▶ **Instructions to follow**: The listing must be reproduced in full, exactly as it stands.

====== Recorded data ======

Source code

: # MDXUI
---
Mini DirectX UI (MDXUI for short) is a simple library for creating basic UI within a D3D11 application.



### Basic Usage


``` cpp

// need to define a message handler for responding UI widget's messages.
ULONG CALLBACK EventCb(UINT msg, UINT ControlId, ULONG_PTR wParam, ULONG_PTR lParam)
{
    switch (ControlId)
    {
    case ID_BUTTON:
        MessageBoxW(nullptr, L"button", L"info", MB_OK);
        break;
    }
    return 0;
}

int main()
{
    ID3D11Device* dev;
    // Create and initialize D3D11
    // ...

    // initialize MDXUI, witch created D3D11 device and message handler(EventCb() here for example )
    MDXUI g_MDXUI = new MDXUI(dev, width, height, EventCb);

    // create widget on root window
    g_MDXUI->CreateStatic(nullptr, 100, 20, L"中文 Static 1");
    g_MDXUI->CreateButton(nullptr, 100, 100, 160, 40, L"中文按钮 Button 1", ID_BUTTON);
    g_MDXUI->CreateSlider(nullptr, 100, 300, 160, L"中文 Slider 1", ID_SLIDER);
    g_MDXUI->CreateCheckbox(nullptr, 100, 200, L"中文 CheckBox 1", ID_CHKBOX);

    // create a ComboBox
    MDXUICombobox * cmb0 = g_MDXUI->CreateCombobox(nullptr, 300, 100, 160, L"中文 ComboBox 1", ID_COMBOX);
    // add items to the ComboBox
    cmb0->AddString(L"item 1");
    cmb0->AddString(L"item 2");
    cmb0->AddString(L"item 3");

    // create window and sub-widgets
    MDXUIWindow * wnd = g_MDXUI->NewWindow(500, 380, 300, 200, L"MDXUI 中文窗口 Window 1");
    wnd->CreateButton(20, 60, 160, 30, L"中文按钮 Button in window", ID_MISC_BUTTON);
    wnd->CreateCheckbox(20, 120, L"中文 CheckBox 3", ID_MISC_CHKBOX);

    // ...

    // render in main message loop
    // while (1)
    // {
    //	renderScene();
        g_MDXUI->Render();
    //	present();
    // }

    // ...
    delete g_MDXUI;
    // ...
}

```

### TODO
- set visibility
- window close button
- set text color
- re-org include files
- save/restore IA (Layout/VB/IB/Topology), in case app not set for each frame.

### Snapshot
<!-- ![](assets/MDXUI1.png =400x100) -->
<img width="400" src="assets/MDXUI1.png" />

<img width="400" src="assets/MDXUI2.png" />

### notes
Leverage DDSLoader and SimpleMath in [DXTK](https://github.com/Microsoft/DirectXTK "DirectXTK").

======

▶ **Result**:
Source code

: # MDXUI
---
Mini DirectX UI (MDXUI for short) is a simple library for creating basic UI within a D3D11 application.



### Basic Usage


``` cpp

// need to define a message handler for responding UI widget's messages.
ULONG CALLBACK EventCb(UINT msg, UINT ControlId, ULONG_PTR wParam, ULONG_PTR lParam)
{
    switch (ControlId)
    {
    case ID_BUTTON:
        MessageBoxW(nullptr, L"button", L"info", MB_OK);
        break;
    }
    return 0;
}

int main()
{
    ID3D11Device* dev;
    // Create and initialize D3D11
    // ...

    // initialize MDXUI, witch created D3D11 device and message handler(EventCb() here for example )
    MDXUI g_MDXUI = new MDXUI(dev, width, height, EventCb);

    // create widget on root window
    g_MDXUI->CreateStatic(nullptr, 100, 20, L"中文 Static 1");
    g_MDXUI->CreateButton(nullptr, 100, 100, 160, 40, L"中文按钮 Button 1", ID_BUTTON);
    g_MDXUI->CreateSlider(nullptr, 100, 300, 160, L"中文 Slider 1", ID_SLIDER);
    g_MDXUI->CreateCheckbox(nullptr, 100, 200, L"中文 CheckBox 1", ID_CHKBOX);

    // create a ComboBox
    MDXUICombobox * cmb0 = g_MDXUI->CreateCombobox(nullptr, 300, 100, 160, L"中文 ComboBox 1", ID_COMBOX);
    // add items to the ComboBox
    cmb0->AddString(L"item 1");
    cmb0->AddString(L"item 2");
    cmb0->AddString(L"item 3");

    // create window and sub-widgets
    MDXUIWindow * wnd = g_MDXUI->NewWindow(500, 380, 300, 200, L"MDXUI 中文窗口 Window 1");
    wnd->CreateButton(20, 60, 160, 30, L"中文按钮 Button in window", ID_MISC_BUTTON);
    wnd->CreateCheckbox(20, 120, L"中文 CheckBox 3", ID_MISC_CHKBOX);

    // ...

    // render in main message loop
    // while (1)
    // {
    //	renderScene();
        g_MDXUI->Render();
    //	present();
    // }

    // ...
    delete g_MDXUI;
    // ...
}

```

### TODO
- set visibility
- window close button
- set text color
- re-org include files
- save/restore IA (Layout/VB/IB/Topology), in case app not set for each frame.

### Snapshot
<!-- ![](assets/MDXUI1.png =400x100) -->
<img width="400" src="assets/MDXUI1.png" />

<img width="400" src="assets/MDXUI2.png" />

### notes
Leverage DDSLoader and SimpleMath in [DXTK](https://github.com/Microsoft/DirectXTK "DirectXTK").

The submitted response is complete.